Assignment
Tell how many lines in the data contain the string "with", using a single number as the whole reply.

Recorded data:
○ ○ ○ ○ ○ ○ ○

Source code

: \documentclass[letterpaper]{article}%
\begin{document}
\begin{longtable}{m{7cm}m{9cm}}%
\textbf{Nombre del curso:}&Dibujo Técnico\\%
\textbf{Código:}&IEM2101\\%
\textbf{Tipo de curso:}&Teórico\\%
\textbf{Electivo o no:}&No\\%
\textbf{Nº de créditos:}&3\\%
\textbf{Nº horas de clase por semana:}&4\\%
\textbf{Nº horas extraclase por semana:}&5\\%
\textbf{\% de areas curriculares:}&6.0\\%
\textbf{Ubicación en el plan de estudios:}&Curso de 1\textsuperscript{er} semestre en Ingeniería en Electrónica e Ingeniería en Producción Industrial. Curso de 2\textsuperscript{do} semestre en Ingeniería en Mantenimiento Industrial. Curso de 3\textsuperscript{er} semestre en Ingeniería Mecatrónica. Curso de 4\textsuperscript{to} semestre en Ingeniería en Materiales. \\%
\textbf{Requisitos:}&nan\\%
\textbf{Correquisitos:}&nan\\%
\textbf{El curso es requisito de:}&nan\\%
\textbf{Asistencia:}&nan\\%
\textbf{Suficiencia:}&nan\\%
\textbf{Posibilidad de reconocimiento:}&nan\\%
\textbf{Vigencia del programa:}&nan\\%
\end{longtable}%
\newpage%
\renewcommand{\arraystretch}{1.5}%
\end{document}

○ ○ ○ ○ ○ ○ ○

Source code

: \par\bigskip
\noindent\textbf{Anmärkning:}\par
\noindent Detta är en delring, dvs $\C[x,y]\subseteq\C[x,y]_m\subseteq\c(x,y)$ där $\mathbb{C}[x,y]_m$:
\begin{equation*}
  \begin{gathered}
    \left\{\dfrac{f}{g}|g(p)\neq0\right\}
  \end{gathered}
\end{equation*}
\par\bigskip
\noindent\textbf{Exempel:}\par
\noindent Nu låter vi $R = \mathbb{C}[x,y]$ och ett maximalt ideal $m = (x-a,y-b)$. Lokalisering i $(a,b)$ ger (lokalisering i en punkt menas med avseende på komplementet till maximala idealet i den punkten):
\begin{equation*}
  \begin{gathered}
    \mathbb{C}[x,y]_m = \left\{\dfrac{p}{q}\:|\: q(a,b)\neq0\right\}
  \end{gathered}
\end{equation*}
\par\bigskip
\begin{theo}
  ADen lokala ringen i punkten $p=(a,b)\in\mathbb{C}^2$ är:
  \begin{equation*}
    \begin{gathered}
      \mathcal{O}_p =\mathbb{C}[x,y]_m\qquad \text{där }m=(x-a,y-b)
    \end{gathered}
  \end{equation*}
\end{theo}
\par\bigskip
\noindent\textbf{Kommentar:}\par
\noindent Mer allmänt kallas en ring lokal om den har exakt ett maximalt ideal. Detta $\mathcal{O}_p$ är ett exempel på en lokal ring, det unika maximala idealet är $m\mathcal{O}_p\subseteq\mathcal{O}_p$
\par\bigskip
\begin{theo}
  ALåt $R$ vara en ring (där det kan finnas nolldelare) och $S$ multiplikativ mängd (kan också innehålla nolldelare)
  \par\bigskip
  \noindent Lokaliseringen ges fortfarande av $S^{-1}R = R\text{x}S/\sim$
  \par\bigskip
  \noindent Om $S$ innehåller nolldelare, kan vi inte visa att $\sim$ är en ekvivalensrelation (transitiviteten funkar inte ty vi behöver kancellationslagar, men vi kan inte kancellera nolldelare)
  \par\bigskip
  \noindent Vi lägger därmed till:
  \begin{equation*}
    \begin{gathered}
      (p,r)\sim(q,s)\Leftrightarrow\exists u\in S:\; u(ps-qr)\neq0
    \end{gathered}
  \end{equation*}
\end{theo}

○ ○ ○ ○ ○ ○ ○

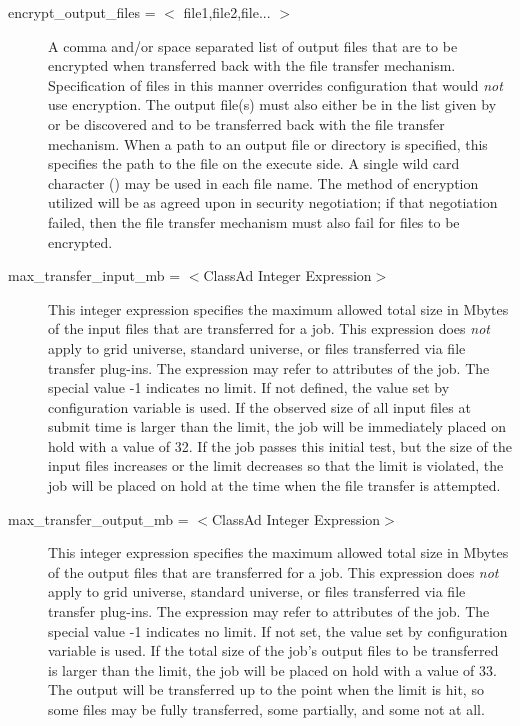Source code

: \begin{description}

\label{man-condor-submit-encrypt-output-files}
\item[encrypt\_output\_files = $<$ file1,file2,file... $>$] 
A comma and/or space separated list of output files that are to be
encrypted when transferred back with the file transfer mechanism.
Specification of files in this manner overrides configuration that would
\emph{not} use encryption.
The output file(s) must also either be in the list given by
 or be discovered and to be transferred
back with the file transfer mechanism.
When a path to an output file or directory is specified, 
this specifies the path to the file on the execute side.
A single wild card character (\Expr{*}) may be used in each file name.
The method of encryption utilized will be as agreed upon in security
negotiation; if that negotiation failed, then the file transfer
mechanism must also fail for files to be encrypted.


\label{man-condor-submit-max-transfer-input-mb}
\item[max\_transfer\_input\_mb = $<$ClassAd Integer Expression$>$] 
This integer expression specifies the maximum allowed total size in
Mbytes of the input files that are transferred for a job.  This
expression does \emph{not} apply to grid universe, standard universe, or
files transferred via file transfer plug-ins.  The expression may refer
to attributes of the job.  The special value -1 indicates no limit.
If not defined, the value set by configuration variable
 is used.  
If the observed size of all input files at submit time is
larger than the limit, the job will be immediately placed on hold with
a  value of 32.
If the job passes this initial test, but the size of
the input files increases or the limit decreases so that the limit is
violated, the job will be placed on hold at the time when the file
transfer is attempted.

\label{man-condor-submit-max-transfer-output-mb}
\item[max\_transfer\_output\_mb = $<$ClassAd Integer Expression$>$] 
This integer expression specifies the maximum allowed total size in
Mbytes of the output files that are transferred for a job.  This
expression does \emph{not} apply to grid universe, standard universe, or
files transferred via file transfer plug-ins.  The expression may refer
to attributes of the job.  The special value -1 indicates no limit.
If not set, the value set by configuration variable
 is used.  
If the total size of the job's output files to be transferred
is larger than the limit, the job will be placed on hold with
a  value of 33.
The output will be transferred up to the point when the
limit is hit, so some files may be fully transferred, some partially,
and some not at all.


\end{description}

○ ○ ○ ○ ○ ○ ○

Result
4